[Start of section]
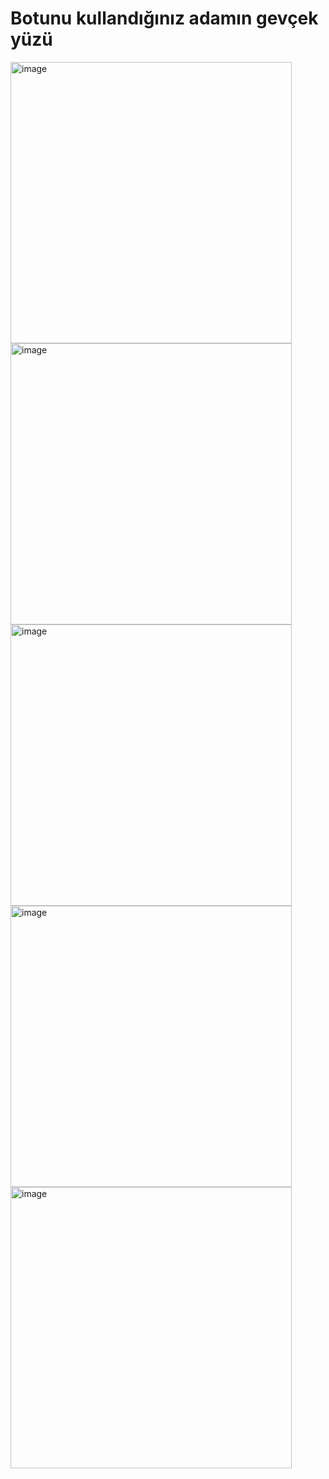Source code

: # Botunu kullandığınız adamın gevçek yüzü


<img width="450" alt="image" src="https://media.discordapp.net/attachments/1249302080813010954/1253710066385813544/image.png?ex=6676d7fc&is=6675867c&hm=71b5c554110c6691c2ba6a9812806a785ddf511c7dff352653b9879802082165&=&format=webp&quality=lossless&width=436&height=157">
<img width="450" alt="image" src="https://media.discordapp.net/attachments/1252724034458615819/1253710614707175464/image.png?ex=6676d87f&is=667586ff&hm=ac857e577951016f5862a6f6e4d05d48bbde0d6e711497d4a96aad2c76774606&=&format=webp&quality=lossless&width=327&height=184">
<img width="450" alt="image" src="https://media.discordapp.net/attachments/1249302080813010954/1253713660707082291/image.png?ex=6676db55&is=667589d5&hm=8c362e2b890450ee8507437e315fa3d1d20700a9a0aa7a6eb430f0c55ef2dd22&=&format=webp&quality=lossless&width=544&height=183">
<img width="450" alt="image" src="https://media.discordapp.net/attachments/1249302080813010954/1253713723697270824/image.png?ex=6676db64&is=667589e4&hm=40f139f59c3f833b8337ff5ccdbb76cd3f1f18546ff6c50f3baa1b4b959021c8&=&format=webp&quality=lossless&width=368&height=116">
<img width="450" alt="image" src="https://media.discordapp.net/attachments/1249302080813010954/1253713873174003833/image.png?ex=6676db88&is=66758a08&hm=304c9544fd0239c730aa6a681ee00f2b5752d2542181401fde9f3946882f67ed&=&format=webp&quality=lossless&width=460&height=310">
[End of section]
Give an exact copy of the material, leaving out every picture.

▶ RESULT
Source code

: # Botunu kullandığınız adamın gevçek yüzü


<img width="450" alt="image" src="https://media.discordapp.net/attachments/1249302080813010954/1253710066385813544/image.png?ex=6676d7fc&is=6675867c&hm=71b5c554110c6691c2ba6a9812806a785ddf511c7dff352653b9879802082165&=&format=webp&quality=lossless&width=436&height=157">
<img width="450" alt="image" src="https://media.discordapp.net/attachments/1252724034458615819/1253710614707175464/image.png?ex=6676d87f&is=667586ff&hm=ac857e577951016f5862a6f6e4d05d48bbde0d6e711497d4a96aad2c76774606&=&format=webp&quality=lossless&width=327&height=184">
<img width="450" alt="image" src="https://media.discordapp.net/attachments/1249302080813010954/1253713660707082291/image.png?ex=6676db55&is=667589d5&hm=8c362e2b890450ee8507437e315fa3d1d20700a9a0aa7a6eb430f0c55ef2dd22&=&format=webp&quality=lossless&width=544&height=183">
<img width="450" alt="image" src="https://media.discordapp.net/attachments/1249302080813010954/1253713723697270824/image.png?ex=6676db64&is=667589e4&hm=40f139f59c3f833b8337ff5ccdbb76cd3f1f18546ff6c50f3baa1b4b959021c8&=&format=webp&quality=lossless&width=368&height=116">
<img width="450" alt="image" src="https://media.discordapp.net/attachments/1249302080813010954/1253713873174003833/image.png?ex=6676db88&is=66758a08&hm=304c9544fd0239c730aa6a681ee00f2b5752d2542181401fde9f3946882f67ed&=&format=webp&quality=lossless&width=460&height=310">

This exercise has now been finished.